** Stored data follows **

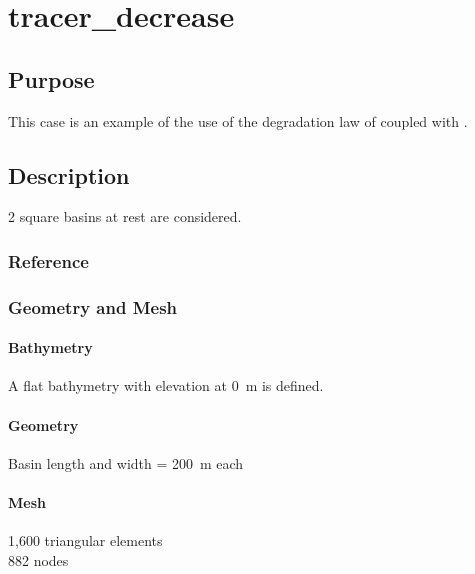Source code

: \chapter{tracer\_decrease}
%
%
\section{Purpose}
%
This case is an example of the use of the degradation law of \waqtel coupled with .
%
\section{Description}
%
2 square basins at rest are considered.
%
%
%
%
\subsection{Reference}
%

%
%
%
\subsection{Geometry and Mesh}
%
\subsubsection{Bathymetry}
%
A flat bathymetry with elevation at 0~m is defined.
%
\subsubsection{Geometry}
%
Basin length and width = 200~m each
%
\subsubsection{Mesh}
%
1,600 triangular elements\\
882 nodes
%
%
%
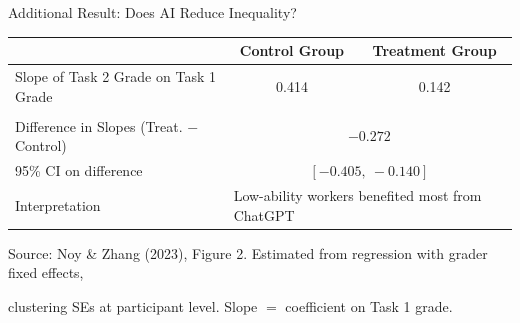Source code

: \documentclass[hyperref={pdfpagelabels=false}]{beamer}
\begin{document}
	\begin{frame}{Additional Result: Does AI Reduce Inequality?}
		\begin{center}
			\begin{threeparttable}
				\linespread{1}
				\fontsize{8.5}{8.5pt}\selectfont
				\centering
				\begin{tabular}{@{}lcc@{}}
					\toprule
					& Control Group & Treatment Group \\
					\midrule\midrule
					Slope of Task 2 Grade on Task 1 Grade & 0.414 & 0.142 \\
					& & \\
					\midrule
					Difference in Slopes (Treat. $-$ Control) & \multicolumn{2}{c}{$-0.272$} \\
					95\% CI on difference & \multicolumn{2}{c}{$[-0.405, \ -0.140]$} \\
					\midrule\midrule
					Interpretation & \multicolumn{2}{l}{Low-ability workers benefited most from ChatGPT} \\
					\bottomrule
				\end{tabular}
				\begin{tablenotes}
					\fontsize{7}{7pt}\selectfont
					\item Source: Noy \& Zhang (2023), Figure 2. Estimated from regression with grader fixed effects,
					\item clustering SEs at participant level. Slope $=$ coefficient on Task 1 grade.
				\end{tablenotes}
			\end{threeparttable}
		\end{center}
	\end{frame}
	
\end{document}
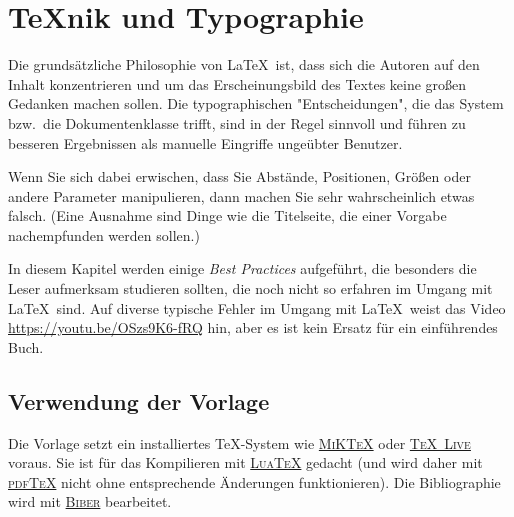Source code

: \chapter{{\TeX}nik und Typographie}\label{ch-tech}

Die grundsätzliche Philosophie von \LaTeX\ ist, dass sich die Autoren auf den
Inhalt konzentrieren und um das Erscheinungsbild des Textes keine großen
Gedanken machen sollen.  Die typographischen "Entscheidungen", die das System
bzw.\ die Dokumentenklasse trifft, sind in der Regel sinnvoll und führen zu
besseren Ergebnissen als manuelle Eingriffe ungeübter Benutzer.

Wenn Sie sich dabei erwischen, dass Sie Abstände, Positionen, Größen oder
andere Parameter manipulieren, dann machen Sie sehr wahrscheinlich etwas
falsch.  (Eine Ausnahme sind Dinge wie die Titelseite, die einer Vorgabe
nachempfunden werden sollen.)

In diesem Kapitel werden einige \textit{Best Practices} aufgeführt, die
besonders die Leser aufmerksam studieren sollten, die noch nicht so erfahren
im Umgang mit \LaTeX\ sind.  Auf diverse typische Fehler im Umgang mit \LaTeX\
weist das Video \url{https://youtu.be/OSzs9K6-fRQ} hin, aber es ist kein
Ersatz für ein einführendes Buch.

\section{Verwendung der Vorlage}

Die Vorlage setzt ein installiertes \TeX-System wie
\href{https://de.wikipedia.org/wiki/MiKTeX}{\textsc{MiK\TeX}} oder
\href{https://de.wikipedia.org/wiki/TeX_Live}{\textsc{\TeX\ Live}} voraus.
Sie ist für das Kompilieren mit
\href{https://de.wikipedia.org/wiki/LuaTeX}{\textsc{Lua\TeX}} gedacht (und
wird daher mit \href{https://de.wikipedia.org/wiki/PdfTeX}{\textsc{pdf\TeX}}
nicht ohne entsprechende Änderungen funktionieren).  Die Bibliographie wird
mit \href{https://en.wikipedia.org/wiki/Biber_(LaTeX)}{\textsc{Biber}}
bearbeitet.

** End of Stored data **

◆ What you have to do ◆
Copy each line of the listing above that includes the word "sind".

◆ Solution to this task ◆
bzw.\ die Dokumentenklasse trifft, sind in der Regel sinnvoll und führen zu
falsch.  (Eine Ausnahme sind Dinge wie die Titelseite, die einer Vorgabe
im Umgang mit \LaTeX\ sind.  Auf diverse typische Fehler im Umgang mit \LaTeX\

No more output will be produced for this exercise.